A variation on the 'S' move, common to hand and foot massage. As opposed to the 'M' move. Hang on... these moves are called 'S' and 'M'...? Seriously?

Feet, hands, shoulders, heads, backs… we took a tour of the body, swapping over from time to time to alternate who was the masseur and who was the… masseuee? Apparently I was the star pupil and picked it up quickly, but I may have had an unfair advantage because I’ve got “just the right kind of thumbs” for massage – they’re fat and straight, which is apparently ideal. So if the world of software goes belly-up when we someday invent computers that can program themselves, at least I now know that I could retrain as a massage therapist.

It’s a profession for which I’ve discovered a new-found respect. Massage is hard. Surprisingly harder than it looks. Despite her slender arms and shoulders, our trainer had a hell of a grip and a lot of upper body strength: emulating the level of pressure that she was able to apply was incredibly challenging, and by the second time that we were switching positions, I’d begun to work up a bit of a sweat. In my case, at least these bouts of exercise were punctuated by getting a nice relaxing massage (or, at worst, being used as an experimental punching bag), but for a professional masseur there’s no such relief.

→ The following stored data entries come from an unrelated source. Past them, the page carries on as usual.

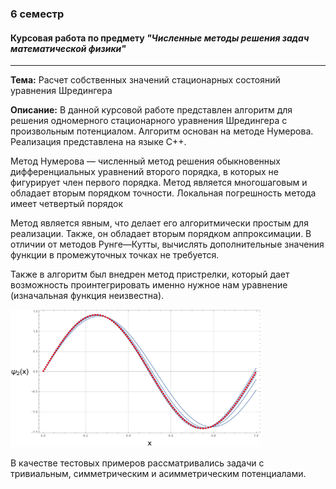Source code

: ### 6 семестр

#### Курсовая работа по предмету ***"Численные методы решения задач математической физики"***

---

**Тема:** Расчет собственных значений стационарных состояний уравнения Шредингера

**Описание:** В данной курсовой работе представлен алгоритм для решения одномерного стационарного
уравнения Шредингера с произвольным потенциалом. Алгоритм основан на методе
Нумерова. Реализация представлена на языке С++.

Метод Нумерова
— численный метод решения обыкновенных дифференциальных уравнений второго
порядка, в которых не фигурирует член первого порядка. Метод является многошаговым
и обладает вторым порядком точности. Локальная погрешность метода имеет
четвертый порядок

Метод является явным, что делает его алгоритмически простым для реализации.
Также, он обладает вторым порядком аппроксимации.
В отличии от методов Рунге—Кутты, вычислять дополнительные значения функции
в промежуточных точках не требуется.

Также в алгоритм был внедрен метод пристрелки, который дает возможность проинтегрировать именно нужное нам уравнение (изначальная функция неизвестна).

<img src= "https://github.com/ppvartm/kurs_6_sem/blob/main/documents/exmpl%20zerro_potential.png" width="400" height="220">

В качестве тестовых примеров рассматривались задачи с тривиальным, симметрическим и асимметрическим потенциалами.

All in all, it was a fun afternoon/evening out. We learned some enjoyable skills and got the chance to practice them under expert guidance. Once I’d learned to think of the rhythm and looseness as being similar to drumming (“What is that? 3/4 time?”), I really got a knack for loosening up back and shoulder muscles with hand-tapping. And Ruth learned to do an awesome hand massage trick using her knuckles.